In November 1984, DNR issued Coastal Construction Permit DBS 83-83 to Arthur Learned, P.E., on behalf of the Captiva Erosion Prevention District (CEPD). The permit described the location of the project, some 650' of beach on Captiva Island, Lee County, Florida, and described the project itself — six sandbag groins, each consisting of two side-by-side rows of 13' x 5' sandbags underlaid with anchored filter fabric, spaced 150' apart and extending a maximum of 75' seaward of the mean high water line.
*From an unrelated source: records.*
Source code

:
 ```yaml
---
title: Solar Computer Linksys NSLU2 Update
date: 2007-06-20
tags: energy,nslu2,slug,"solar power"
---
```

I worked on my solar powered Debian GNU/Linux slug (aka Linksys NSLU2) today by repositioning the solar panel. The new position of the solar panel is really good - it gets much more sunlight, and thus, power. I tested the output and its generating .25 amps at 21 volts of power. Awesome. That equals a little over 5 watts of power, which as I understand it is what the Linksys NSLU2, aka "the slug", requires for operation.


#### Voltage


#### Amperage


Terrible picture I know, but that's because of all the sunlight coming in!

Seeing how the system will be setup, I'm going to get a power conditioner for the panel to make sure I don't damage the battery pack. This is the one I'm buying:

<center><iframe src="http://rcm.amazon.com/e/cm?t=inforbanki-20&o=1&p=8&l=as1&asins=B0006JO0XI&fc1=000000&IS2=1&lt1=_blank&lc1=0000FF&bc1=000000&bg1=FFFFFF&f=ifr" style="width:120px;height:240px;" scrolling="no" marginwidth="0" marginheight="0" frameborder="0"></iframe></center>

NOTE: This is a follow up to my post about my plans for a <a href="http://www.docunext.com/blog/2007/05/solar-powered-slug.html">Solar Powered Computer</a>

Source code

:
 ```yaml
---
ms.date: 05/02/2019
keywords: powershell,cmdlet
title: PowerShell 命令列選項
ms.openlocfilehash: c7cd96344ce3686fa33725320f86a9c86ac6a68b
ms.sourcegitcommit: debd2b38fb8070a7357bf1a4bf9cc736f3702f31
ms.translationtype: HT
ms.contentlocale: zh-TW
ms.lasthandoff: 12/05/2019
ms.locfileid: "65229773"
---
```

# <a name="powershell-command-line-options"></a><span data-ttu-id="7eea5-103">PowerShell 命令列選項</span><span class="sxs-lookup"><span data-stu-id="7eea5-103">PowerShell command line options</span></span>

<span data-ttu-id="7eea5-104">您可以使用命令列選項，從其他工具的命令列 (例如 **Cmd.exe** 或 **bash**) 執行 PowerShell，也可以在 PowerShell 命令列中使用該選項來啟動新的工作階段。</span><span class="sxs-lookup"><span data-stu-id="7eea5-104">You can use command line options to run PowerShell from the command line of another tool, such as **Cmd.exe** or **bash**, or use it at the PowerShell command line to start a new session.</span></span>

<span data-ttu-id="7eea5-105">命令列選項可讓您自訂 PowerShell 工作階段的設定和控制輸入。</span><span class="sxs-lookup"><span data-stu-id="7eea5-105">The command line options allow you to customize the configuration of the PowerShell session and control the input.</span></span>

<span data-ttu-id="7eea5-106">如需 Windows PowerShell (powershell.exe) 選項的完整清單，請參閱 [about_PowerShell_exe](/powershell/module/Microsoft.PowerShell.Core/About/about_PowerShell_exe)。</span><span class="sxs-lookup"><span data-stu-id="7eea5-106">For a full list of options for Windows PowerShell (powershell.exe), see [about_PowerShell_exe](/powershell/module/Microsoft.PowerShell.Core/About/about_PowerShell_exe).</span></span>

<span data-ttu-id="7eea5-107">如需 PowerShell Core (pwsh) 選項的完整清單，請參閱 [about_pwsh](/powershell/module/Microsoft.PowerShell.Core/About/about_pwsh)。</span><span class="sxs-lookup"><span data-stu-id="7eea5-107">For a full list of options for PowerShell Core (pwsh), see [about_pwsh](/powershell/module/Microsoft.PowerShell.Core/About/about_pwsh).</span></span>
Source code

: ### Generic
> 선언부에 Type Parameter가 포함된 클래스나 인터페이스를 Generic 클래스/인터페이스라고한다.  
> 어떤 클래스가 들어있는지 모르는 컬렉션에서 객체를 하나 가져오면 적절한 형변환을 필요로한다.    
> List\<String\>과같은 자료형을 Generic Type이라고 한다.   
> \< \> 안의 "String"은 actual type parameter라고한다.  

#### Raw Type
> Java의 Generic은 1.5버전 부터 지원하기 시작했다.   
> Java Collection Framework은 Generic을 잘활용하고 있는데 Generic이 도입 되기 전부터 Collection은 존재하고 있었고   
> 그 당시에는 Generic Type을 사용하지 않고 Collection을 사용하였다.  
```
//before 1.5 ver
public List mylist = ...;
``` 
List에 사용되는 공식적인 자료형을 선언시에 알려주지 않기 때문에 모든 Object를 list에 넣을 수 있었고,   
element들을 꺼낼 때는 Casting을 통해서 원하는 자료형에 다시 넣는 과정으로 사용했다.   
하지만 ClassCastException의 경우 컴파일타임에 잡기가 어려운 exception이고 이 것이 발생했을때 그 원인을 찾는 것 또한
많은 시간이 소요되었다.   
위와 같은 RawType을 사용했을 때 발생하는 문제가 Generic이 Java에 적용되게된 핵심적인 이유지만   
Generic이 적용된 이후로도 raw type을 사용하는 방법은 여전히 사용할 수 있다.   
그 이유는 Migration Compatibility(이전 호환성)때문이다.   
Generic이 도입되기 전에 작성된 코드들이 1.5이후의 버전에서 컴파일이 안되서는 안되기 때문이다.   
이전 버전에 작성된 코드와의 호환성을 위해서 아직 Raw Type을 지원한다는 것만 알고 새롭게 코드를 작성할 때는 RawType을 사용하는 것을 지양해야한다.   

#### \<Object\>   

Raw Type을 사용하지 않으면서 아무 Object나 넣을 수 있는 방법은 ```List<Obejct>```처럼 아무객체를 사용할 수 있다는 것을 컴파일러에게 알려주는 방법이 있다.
Twelve special conditions were attached to the permit as well. Special Condition No. 1 provided that all construction was to conform to the description in the permit, with no modification permitted to location, size or structural design without prior agency approval. Special Condition No. 10 stated that, if DNR determined the project to have an adverse effect on the beach or public welfare, or that it was otherwise serving no purpose, the permittee would remove the installation and restore any damage immediately and at the permittee’s expense. The permittee also agreed, in a separate document, to construct in accordance with the plans and to adjust, alter or remove any structure as directed by DNR if in its opinion it results in damage, is otherwise undesirable or becomes unnecessary, such removal to be accomplished by the permittee at no cost to the State.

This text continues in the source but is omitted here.